O cinema europeu é notoriamente diferente do americano, normalmente pautado por um estilo mais sombrio e pausado nos dramas, focando-se mais na história e no diálogo do que na ação. Neste filme francês escrito e realizado por Céline Sciamma, encontramos um equilíbrio que na minha opinião só alguém que realiza aquilo que ela própria escreveu consegue. A história torna-se mais pessoal, o ponto de vista desde a concepção ao parto é o da mesma pessoa e isso mostra-se, como por exemplo nos filmes Quentin Tarentino. Há uma marca, um cunho pessoal. Céline conta então de forma elegante e enigmática a estética que está inerente ao enamorar-se por alguém. Estética é mesmo a palavra que deve ser utilizada para este filme que se pauta maioritariamente pelo silêncio, que dá às duas actrizes principais o trabalho difícil de evocar emoção só com o olhar.
Passada no século XVII na Britânia, Héloise (Adèle Haenel) é uma jovem acabada de sair do convento, transtornada com a perda da irmã e que acaba de ser prometida a um italiano em casamento contra a sua vontade. A mãe encomenda assim à artista Marianne (Noémie Merlant) que esta pinte o retrato da filha para o enviar ao futuro marido de Héloise, mas este retrato deverá ser pintado em segredo pois Héloise nunca concordaria em posar. Marianne entra então na vida de Héloise como uma companheira para os seus passeios, desculpa que a deixaria observar de perto quem ela deve pintar e ao mesmo descansar a mãe nas suas preocupações relativas à tristeza da filha.
Das circunstâncias nasce um companheirismo, os olhares prolongados de Marianne começam a despertar em Héloise sentimentos que ela nunca esperou, e o que parecera um mal-entendido ao início pode afinal ter alguma ponta de verdade. Aos poucos e poucos a peripécia vai escalando, backstories são reveladas, personagens secundárias ganham relevo e a acção toma terreno. Segredos são descobertos, e outros segredos são criados. O filme em si tem algo que faz lembrar uma das películas à antiga em que a trama leva tempo a começar, desenvolvendo-se lentamente dando, assim, lugar para que nos afeiçoemos às personagens que até certo momento da história parecem sempre distantes e frias. Este ritmo, no entanto, chega por vezes a ser exageradamente longo (principalmente na primeira metade do filme) e pode não ser para todos. Esse é talvez o grande motivo que leva este filme a passar algo despercebido, é quase um filme de escola, parece daqueles que surgem quando o cineasta ou argumentista ainda é jovem, cheio de ideias e incorruptível pelo consumismo associado a esta indústria, mas que na prática leva o público a dizer “mas quando é que o filme começa?”.

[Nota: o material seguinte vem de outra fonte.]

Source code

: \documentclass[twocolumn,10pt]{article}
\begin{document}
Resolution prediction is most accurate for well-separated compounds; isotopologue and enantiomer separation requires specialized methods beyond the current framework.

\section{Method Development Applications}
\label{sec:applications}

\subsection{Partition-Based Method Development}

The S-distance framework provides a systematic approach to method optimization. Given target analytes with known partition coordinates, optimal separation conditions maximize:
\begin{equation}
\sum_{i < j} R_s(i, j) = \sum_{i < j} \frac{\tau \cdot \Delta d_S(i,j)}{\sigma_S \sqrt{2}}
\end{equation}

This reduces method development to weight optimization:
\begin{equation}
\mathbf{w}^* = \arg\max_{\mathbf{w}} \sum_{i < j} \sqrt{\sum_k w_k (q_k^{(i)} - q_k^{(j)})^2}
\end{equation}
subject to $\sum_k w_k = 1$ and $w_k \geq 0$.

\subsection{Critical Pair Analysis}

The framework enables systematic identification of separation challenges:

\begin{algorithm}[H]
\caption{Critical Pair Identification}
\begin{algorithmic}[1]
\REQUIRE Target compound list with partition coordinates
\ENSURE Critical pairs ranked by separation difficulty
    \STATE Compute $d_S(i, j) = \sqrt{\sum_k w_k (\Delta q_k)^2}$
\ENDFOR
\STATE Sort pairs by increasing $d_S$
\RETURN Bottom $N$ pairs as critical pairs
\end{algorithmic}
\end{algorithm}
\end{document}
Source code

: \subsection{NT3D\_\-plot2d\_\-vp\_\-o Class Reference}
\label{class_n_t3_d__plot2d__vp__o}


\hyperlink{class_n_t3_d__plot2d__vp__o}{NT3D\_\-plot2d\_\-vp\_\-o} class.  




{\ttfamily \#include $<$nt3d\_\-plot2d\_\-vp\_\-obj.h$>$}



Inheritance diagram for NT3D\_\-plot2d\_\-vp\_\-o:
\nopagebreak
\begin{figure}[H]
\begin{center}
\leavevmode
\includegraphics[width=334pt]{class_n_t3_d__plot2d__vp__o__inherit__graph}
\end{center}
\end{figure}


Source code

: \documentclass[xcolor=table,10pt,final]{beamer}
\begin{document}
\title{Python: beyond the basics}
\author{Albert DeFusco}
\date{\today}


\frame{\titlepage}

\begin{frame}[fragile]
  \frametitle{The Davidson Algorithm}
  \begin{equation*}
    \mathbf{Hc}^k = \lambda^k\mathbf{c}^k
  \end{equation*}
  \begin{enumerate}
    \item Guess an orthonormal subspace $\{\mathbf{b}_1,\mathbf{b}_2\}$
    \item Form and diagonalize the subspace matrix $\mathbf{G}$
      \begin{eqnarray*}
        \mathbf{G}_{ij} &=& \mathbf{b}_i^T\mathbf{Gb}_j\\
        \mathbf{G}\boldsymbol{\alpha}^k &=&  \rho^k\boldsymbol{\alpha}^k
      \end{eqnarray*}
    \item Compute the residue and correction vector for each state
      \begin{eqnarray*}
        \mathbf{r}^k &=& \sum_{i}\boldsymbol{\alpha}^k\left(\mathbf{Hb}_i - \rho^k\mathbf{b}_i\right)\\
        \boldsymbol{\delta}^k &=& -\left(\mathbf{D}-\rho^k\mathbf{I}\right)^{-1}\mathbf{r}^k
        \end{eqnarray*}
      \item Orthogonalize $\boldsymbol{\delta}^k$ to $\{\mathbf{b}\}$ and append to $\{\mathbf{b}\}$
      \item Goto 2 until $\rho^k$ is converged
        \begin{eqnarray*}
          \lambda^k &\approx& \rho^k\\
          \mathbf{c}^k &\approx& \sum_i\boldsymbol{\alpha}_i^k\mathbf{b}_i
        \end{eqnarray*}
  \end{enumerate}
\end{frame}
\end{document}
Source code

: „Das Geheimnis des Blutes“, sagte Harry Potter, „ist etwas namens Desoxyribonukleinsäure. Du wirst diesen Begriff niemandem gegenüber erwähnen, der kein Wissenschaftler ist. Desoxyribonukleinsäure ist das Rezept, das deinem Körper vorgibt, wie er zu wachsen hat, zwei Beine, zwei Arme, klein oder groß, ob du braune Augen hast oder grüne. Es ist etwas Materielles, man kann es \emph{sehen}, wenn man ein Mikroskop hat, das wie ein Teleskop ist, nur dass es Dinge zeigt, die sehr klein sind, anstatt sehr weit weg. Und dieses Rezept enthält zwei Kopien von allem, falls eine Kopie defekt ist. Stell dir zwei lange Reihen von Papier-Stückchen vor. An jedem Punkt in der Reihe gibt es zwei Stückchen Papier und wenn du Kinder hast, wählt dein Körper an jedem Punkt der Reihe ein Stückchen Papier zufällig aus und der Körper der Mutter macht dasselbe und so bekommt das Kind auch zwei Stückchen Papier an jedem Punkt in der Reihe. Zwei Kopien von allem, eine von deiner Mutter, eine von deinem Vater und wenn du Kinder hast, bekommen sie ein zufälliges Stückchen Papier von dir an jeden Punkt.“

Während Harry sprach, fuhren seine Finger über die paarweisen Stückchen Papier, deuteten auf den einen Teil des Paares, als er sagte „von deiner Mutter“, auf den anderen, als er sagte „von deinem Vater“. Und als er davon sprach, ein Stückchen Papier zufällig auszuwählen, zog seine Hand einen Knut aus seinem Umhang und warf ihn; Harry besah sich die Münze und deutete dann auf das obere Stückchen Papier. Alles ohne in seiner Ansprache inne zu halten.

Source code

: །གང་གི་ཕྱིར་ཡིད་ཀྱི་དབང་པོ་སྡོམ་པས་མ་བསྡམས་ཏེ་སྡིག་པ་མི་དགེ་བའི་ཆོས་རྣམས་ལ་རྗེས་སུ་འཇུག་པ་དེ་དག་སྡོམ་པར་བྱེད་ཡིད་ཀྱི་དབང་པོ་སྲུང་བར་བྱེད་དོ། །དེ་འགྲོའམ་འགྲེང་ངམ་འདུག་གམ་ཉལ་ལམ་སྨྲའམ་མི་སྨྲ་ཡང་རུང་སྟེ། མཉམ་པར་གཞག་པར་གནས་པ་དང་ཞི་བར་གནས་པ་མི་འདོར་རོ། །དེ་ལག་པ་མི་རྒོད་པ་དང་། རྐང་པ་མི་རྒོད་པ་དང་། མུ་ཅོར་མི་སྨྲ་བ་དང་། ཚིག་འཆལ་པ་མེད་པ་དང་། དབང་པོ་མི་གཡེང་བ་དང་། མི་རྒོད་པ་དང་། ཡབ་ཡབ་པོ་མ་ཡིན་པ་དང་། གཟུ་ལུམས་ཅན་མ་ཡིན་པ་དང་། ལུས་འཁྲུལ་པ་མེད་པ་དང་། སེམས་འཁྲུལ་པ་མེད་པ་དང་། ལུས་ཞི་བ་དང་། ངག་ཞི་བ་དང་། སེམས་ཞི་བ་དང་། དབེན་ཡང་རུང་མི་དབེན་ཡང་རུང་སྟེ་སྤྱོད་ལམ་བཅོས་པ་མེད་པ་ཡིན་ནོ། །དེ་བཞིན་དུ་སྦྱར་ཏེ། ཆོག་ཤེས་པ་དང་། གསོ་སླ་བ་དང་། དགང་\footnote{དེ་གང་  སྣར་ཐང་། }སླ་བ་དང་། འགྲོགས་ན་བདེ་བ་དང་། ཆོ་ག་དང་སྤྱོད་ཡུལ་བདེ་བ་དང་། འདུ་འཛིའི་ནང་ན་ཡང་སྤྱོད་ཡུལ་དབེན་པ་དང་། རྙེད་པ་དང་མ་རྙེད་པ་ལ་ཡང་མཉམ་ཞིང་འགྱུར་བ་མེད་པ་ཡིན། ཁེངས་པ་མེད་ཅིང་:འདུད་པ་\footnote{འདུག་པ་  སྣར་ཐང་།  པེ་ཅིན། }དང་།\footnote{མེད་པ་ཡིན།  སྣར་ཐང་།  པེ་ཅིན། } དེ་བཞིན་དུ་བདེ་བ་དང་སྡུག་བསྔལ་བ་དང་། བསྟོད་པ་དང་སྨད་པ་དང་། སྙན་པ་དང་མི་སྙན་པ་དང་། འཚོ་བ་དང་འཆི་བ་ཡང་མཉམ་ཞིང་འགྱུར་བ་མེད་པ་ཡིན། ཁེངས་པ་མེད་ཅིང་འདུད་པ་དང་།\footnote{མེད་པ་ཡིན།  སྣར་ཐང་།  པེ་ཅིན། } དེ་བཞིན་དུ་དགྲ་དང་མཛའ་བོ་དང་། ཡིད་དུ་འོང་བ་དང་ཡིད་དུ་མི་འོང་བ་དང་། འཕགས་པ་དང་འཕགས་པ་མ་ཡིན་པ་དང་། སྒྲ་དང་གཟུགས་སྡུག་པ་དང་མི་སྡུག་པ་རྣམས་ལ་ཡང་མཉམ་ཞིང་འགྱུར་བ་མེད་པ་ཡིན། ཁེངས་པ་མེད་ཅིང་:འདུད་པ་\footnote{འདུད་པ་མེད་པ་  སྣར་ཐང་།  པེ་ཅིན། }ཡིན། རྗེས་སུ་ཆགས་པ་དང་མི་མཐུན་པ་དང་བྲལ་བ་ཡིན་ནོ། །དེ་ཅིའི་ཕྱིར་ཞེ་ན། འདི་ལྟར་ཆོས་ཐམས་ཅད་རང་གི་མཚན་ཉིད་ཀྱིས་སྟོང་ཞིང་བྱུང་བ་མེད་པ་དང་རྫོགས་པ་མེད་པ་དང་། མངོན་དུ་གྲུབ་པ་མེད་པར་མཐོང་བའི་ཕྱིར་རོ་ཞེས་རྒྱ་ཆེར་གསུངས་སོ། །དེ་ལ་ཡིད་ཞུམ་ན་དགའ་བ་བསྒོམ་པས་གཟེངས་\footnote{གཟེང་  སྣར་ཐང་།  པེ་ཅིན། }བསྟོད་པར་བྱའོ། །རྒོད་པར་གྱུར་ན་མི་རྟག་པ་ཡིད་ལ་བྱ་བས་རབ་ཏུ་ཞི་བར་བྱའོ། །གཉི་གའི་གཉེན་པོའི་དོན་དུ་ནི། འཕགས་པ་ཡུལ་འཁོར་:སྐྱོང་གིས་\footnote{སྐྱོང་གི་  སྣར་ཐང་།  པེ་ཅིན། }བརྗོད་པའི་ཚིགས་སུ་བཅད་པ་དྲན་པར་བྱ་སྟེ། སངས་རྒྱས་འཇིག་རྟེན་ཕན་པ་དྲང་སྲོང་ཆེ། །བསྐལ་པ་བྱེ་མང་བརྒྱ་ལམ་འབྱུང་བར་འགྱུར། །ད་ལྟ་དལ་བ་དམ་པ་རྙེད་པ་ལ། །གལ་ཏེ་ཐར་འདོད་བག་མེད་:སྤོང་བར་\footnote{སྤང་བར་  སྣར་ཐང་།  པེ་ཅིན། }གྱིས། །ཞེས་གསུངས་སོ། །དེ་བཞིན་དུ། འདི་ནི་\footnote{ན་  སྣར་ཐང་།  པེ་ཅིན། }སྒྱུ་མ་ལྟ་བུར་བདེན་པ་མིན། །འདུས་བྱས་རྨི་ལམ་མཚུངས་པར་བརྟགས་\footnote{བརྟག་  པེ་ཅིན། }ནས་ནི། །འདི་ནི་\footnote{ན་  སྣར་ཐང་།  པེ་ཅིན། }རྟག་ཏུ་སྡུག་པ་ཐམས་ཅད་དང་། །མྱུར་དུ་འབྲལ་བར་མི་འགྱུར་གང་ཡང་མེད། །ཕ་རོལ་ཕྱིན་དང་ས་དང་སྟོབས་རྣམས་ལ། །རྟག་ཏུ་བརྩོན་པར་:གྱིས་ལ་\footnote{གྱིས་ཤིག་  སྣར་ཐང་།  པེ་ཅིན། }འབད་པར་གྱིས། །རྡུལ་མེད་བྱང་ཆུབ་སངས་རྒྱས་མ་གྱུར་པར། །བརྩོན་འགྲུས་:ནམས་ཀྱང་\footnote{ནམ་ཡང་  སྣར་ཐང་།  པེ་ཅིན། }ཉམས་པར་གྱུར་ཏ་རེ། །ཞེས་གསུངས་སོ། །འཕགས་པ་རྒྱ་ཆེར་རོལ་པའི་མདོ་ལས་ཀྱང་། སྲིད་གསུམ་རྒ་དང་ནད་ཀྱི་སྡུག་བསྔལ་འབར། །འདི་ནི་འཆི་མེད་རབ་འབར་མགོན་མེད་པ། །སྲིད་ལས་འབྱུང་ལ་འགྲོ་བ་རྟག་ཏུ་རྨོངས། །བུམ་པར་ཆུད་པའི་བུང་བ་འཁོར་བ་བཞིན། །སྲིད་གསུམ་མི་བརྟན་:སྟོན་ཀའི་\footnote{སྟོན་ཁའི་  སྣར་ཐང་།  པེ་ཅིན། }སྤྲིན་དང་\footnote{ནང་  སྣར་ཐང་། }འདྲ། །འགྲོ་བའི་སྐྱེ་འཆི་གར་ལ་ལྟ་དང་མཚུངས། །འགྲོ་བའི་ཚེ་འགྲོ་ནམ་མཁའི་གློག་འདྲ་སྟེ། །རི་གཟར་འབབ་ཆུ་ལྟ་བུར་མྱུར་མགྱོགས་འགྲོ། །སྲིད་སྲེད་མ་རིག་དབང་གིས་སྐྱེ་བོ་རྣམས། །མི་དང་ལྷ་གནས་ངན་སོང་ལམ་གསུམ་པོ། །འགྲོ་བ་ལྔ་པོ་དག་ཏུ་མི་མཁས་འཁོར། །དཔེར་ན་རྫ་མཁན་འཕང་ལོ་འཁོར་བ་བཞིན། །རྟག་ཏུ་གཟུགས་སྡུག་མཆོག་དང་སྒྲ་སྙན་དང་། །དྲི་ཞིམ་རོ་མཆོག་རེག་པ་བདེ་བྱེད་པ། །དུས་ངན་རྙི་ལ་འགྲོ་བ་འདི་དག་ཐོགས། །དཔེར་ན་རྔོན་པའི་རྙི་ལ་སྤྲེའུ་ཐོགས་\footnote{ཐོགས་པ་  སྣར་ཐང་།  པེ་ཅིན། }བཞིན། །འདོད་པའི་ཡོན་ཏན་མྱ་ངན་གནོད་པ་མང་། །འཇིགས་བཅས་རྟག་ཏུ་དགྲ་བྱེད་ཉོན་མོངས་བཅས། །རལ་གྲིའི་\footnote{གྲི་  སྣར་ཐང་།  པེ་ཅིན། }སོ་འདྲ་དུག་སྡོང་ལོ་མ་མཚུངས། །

Sciamma consegue, porém, com este filme combinar à sua própria maneira a parte mais carnal de uma relação e a parte mais intelectual. O próprio nome do filme que pensamos ficar logo explicado nos primeiros minutos do filme, aos poucos vai ganhando outra vida, e deixa-nos com medo de ver Héloise arder. É um filme de dualidade, tanto nos temas, como no ritmos e na performance.
O fim não é cliché e sabe bem, as cenas na galeria de arte e na casa de ópera são talvez as mais emocionantes e bonitas de todo o filme, por isso se nos primeiros minutos quiserem desistir, vejam até ao fim, às vezes uma boa sobremesa salva uma refeição que poderíamos considerar um pouco simples e parada. O tema desta obra é sem dúvida o desejo e, sem dúvida, ficamos com o desejo de ver o que vai acontecer a estas duas pessoas. E como não se podia deixar de mencionar é sempre bom ver mais representatividade no cinema. Não só temos uma história diferente sobre o amor entre duas mulheres, como praticamente todo o elenco e até a escritora/realizadora é uma mulher. Trata-se portanto de um filme no feminino, que após a chamada de atenção para a falta de mulheres à frente e atrás do ecrã que tem vindo a ser ao longo dos últimos anos, vem mostrar que há espaço e necessidade para mais.